What you will do: The reply should hold every record, copied exactly.

Exercise data:

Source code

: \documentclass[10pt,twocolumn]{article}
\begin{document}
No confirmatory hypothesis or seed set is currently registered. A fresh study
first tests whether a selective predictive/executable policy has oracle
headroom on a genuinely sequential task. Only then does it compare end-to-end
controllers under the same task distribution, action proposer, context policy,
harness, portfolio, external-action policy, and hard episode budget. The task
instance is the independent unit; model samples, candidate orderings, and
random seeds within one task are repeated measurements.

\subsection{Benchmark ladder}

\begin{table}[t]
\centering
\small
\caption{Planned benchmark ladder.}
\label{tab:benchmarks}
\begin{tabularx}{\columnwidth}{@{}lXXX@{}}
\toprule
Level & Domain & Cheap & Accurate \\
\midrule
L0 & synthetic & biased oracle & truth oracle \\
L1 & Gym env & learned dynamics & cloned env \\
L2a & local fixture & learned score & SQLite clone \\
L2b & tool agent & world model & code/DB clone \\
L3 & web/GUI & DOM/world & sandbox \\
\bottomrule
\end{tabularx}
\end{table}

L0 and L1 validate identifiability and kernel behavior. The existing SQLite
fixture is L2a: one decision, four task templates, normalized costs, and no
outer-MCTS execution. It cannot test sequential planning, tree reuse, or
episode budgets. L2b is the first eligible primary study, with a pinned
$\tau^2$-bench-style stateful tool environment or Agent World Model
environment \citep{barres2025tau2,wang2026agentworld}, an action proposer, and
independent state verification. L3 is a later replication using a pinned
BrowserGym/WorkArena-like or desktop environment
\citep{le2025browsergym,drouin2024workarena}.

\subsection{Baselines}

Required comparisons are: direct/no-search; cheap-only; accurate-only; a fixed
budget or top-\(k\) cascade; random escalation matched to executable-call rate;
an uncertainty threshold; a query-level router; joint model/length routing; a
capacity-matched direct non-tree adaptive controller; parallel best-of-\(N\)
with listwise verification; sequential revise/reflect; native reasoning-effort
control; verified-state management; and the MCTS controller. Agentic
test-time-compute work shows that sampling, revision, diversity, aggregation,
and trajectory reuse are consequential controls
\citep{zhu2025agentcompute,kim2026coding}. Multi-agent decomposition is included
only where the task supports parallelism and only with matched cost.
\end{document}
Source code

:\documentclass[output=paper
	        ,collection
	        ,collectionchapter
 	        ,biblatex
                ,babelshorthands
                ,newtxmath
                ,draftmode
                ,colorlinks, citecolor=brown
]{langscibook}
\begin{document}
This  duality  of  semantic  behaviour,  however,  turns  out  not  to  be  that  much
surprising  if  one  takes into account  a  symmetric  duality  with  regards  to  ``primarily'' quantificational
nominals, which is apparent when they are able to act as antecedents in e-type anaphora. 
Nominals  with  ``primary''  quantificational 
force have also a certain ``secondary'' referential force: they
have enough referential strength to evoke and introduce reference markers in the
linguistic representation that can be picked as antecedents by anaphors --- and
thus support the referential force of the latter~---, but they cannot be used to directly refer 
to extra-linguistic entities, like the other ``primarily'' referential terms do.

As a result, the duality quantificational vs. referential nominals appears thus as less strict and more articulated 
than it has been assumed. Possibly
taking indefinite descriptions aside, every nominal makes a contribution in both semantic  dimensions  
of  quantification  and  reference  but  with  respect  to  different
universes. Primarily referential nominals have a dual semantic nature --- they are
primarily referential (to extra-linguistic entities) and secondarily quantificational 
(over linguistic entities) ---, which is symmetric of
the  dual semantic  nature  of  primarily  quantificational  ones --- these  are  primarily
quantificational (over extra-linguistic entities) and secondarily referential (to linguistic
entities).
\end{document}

Output:
Source code

: \documentclass[10pt,twocolumn]{article}
\begin{document}
No confirmatory hypothesis or seed set is currently registered. A fresh study
first tests whether a selective predictive/executable policy has oracle
headroom on a genuinely sequential task. Only then does it compare end-to-end
controllers under the same task distribution, action proposer, context policy,
harness, portfolio, external-action policy, and hard episode budget. The task
instance is the independent unit; model samples, candidate orderings, and
random seeds within one task are repeated measurements.

\subsection{Benchmark ladder}

\begin{table}[t]
\centering
\small
\caption{Planned benchmark ladder.}
\label{tab:benchmarks}
\begin{tabularx}{\columnwidth}{@{}lXXX@{}}
\toprule
Level & Domain & Cheap & Accurate \\
\midrule
L0 & synthetic & biased oracle & truth oracle \\
L1 & Gym env & learned dynamics & cloned env \\
L2a & local fixture & learned score & SQLite clone \\
L2b & tool agent & world model & code/DB clone \\
L3 & web/GUI & DOM/world & sandbox \\
\bottomrule
\end{tabularx}
\end{table}

L0 and L1 validate identifiability and kernel behavior. The existing SQLite
fixture is L2a: one decision, four task templates, normalized costs, and no
outer-MCTS execution. It cannot test sequential planning, tree reuse, or
episode budgets. L2b is the first eligible primary study, with a pinned
$\tau^2$-bench-style stateful tool environment or Agent World Model
environment \citep{barres2025tau2,wang2026agentworld}, an action proposer, and
independent state verification. L3 is a later replication using a pinned
BrowserGym/WorkArena-like or desktop environment
\citep{le2025browsergym,drouin2024workarena}.

\subsection{Baselines}

Required comparisons are: direct/no-search; cheap-only; accurate-only; a fixed
budget or top-\(k\) cascade; random escalation matched to executable-call rate;
an uncertainty threshold; a query-level router; joint model/length routing; a
capacity-matched direct non-tree adaptive controller; parallel best-of-\(N\)
with listwise verification; sequential revise/reflect; native reasoning-effort
control; verified-state management; and the MCTS controller. Agentic
test-time-compute work shows that sampling, revision, diversity, aggregation,
and trajectory reuse are consequential controls
\citep{zhu2025agentcompute,kim2026coding}. Multi-agent decomposition is included
only where the task supports parallelism and only with matched cost.
\end{document}
Source code

:\documentclass[output=paper
	        ,collection
	        ,collectionchapter
 	        ,biblatex
                ,babelshorthands
                ,newtxmath
                ,draftmode
                ,colorlinks, citecolor=brown
]{langscibook}
\begin{document}
This  duality  of  semantic  behaviour,  however,  turns  out  not  to  be  that  much
surprising  if  one  takes into account  a  symmetric  duality  with  regards  to  ``primarily'' quantificational
nominals, which is apparent when they are able to act as antecedents in e-type anaphora. 
Nominals  with  ``primary''  quantificational 
force have also a certain ``secondary'' referential force: they
have enough referential strength to evoke and introduce reference markers in the
linguistic representation that can be picked as antecedents by anaphors --- and
thus support the referential force of the latter~---, but they cannot be used to directly refer 
to extra-linguistic entities, like the other ``primarily'' referential terms do.

As a result, the duality quantificational vs. referential nominals appears thus as less strict and more articulated 
than it has been assumed. Possibly
taking indefinite descriptions aside, every nominal makes a contribution in both semantic  dimensions  
of  quantification  and  reference  but  with  respect  to  different
universes. Primarily referential nominals have a dual semantic nature --- they are
primarily referential (to extra-linguistic entities) and secondarily quantificational 
(over linguistic entities) ---, which is symmetric of
the  dual semantic  nature  of  primarily  quantificational  ones --- these  are  primarily
quantificational (over extra-linguistic entities) and secondarily referential (to linguistic
entities).
\end{document}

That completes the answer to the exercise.